Reputation: 11
I have a very frustrating problem, I'm debugging my code, and for complete Call Stack I need to get symbols for msvcr120.dll (msvcr120.i386.pdb).
The thing is, that I can't get it.
SYMSRV: http://msdl.microsoft.com/download/symbols/msvcr120.i386.pdb/16F5E2EF340A453ABC8B8F67DC6FD8082/msvcr120.i386.pdb not found
http://msdl.microsoft.com/download/symbols: Symbols not found on symbol server.
msvcr120.i386.coresys.pdb
msvcr120_clr0400.i386.pdb
So, is there a way to get "msvcr120.i386.pdb" ?
Upvotes: 1
Views: 4914
Reputation: 21
In order to get the proper PDB for the file, you need to know which module is actually loaded. If you create a crashdump (.DMP) of the program while running (which you can do with taskmanager), it should show you the exact file loaded, including it's full path. You can also use a tool like dependency walker, which may do a better job at finding the full path.

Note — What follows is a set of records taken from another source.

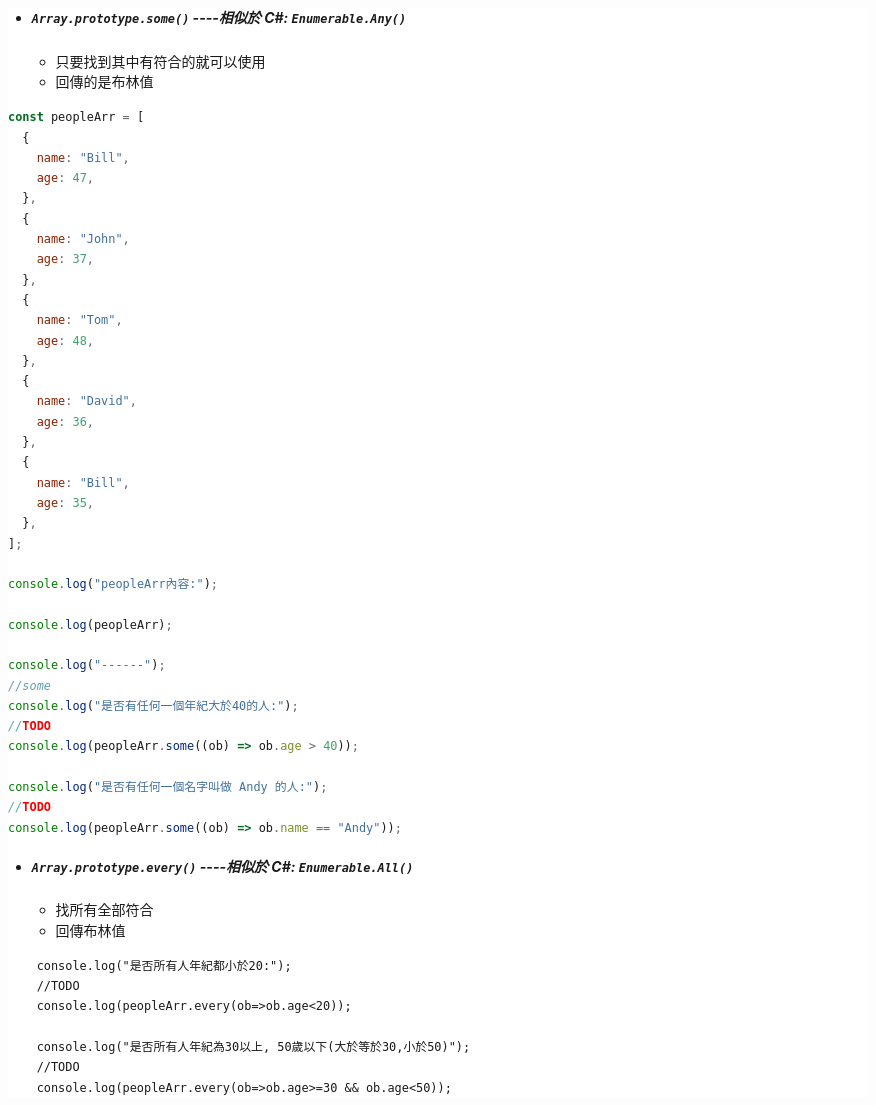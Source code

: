 - ##### `Array.prototype.some()` ----相似於 C#: `Enumerable.Any()`
  - 只要找到其中有符合的就可以使用
  - 回傳的是布林值

```js
const peopleArr = [
  {
    name: "Bill",
    age: 47,
  },
  {
    name: "John",
    age: 37,
  },
  {
    name: "Tom",
    age: 48,
  },
  {
    name: "David",
    age: 36,
  },
  {
    name: "Bill",
    age: 35,
  },
];

console.log("peopleArr內容:");

console.log(peopleArr);

console.log("------");
//some
console.log("是否有任何一個年紀大於40的人:");
//TODO
console.log(peopleArr.some((ob) => ob.age > 40));

console.log("是否有任何一個名字叫做 Andy 的人:");
//TODO
console.log(peopleArr.some((ob) => ob.name == "Andy"));
```

- ##### `Array.prototype.every()` ----相似於 C#: `Enumerable.All()`
  - 找所有全部符合
  - 回傳布林值

```JS
	console.log("是否所有人年紀都小於20:");
	//TODO
	console.log(peopleArr.every(ob=>ob.age<20));

	console.log("是否所有人年紀為30以上, 50歲以下(大於等於30,小於50)");
	//TODO
	console.log(peopleArr.every(ob=>ob.age>=30 && ob.age<50));
```
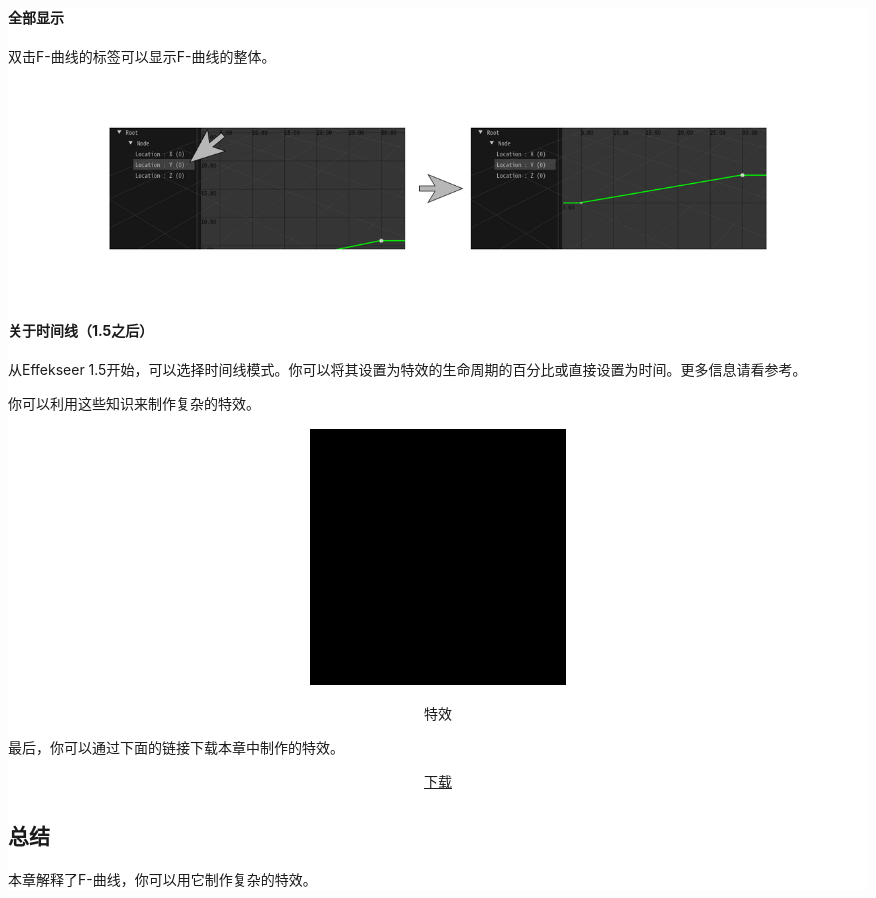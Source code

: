 #### 全部显示

双击F-曲线的标签可以显示F-曲线的整体。

<div align="center">
<img src="../../img/Tutorial/12/show_entire.png" width="80%">
</div>

#### 关于时间线（1.5之后）

从Effekseer 1.5开始，可以选择时间线模式。你可以将其设置为特效的生命周期的百分比或直接设置为时间。更多信息请看参考。

你可以利用这些知识来制作复杂的特效。

<div align="center">
<img src="../../img/Tutorial/12/effect1.gif">
<p>特效</p>
</div>

最后，你可以通过下面的链接下载本章中制作的特效。

<div align="center">
<a href = "../../Sample/12_02_Sample.zip">下载</a>
</div>

## 总结

本章解释了F-曲线，你可以用它制作复杂的特效。
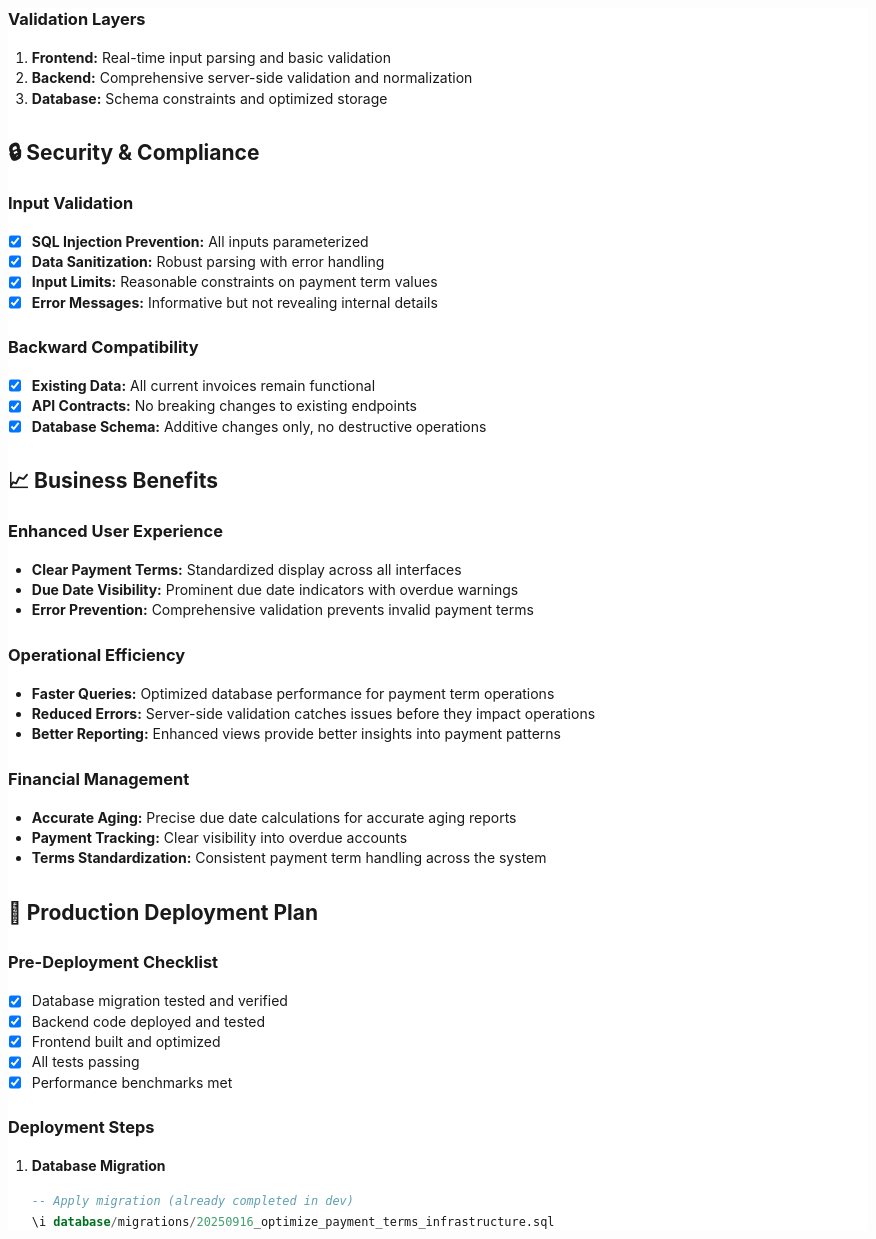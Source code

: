 ### Validation Layers
1. **Frontend:** Real-time input parsing and basic validation
2. **Backend:** Comprehensive server-side validation and normalization
3. **Database:** Schema constraints and optimized storage

## 🔒 Security & Compliance

### Input Validation
- [x] **SQL Injection Prevention:** All inputs parameterized
- [x] **Data Sanitization:** Robust parsing with error handling
- [x] **Input Limits:** Reasonable constraints on payment term values
- [x] **Error Messages:** Informative but not revealing internal details

### Backward Compatibility
- [x] **Existing Data:** All current invoices remain functional
- [x] **API Contracts:** No breaking changes to existing endpoints
- [x] **Database Schema:** Additive changes only, no destructive operations

## 📈 Business Benefits

### Enhanced User Experience
- **Clear Payment Terms:** Standardized display across all interfaces
- **Due Date Visibility:** Prominent due date indicators with overdue warnings
- **Error Prevention:** Comprehensive validation prevents invalid payment terms

### Operational Efficiency
- **Faster Queries:** Optimized database performance for payment term operations
- **Reduced Errors:** Server-side validation catches issues before they impact operations
- **Better Reporting:** Enhanced views provide better insights into payment patterns

### Financial Management
- **Accurate Aging:** Precise due date calculations for accurate aging reports
- **Payment Tracking:** Clear visibility into overdue accounts
- **Terms Standardization:** Consistent payment term handling across the system

## 🚀 Production Deployment Plan

### Pre-Deployment Checklist
- [x] Database migration tested and verified
- [x] Backend code deployed and tested
- [x] Frontend built and optimized
- [x] All tests passing
- [x] Performance benchmarks met

### Deployment Steps
1. **Database Migration**
   ```sql
   -- Apply migration (already completed in dev)
   \i database/migrations/20250916_optimize_payment_terms_infrastructure.sql
   ```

Once you have the path, you can then specifically try to force-load symbols for that module by right-clicking, loading, and pointing to the exact file in question. That should get the proper hash and load the correct PDB from the MS symbol store into your local cache.
What's likely happening is that the program you're running either has a manifest calling out a specific SxS version of the DLL, OR your program has crashed enough that Windows has placed it in "compatibility mode". Either way, that means the program and VS are finding different versions of the DLL, thus the problem you're having. You can also see this when your program crashes on a different machine than the one you're debugging on, especially if they're not both exactly in the same place for windows updates.
If you do dev work regularly, you should disable Windows automatically putting things into compatibility mode. It will save you lots of headaches down the road.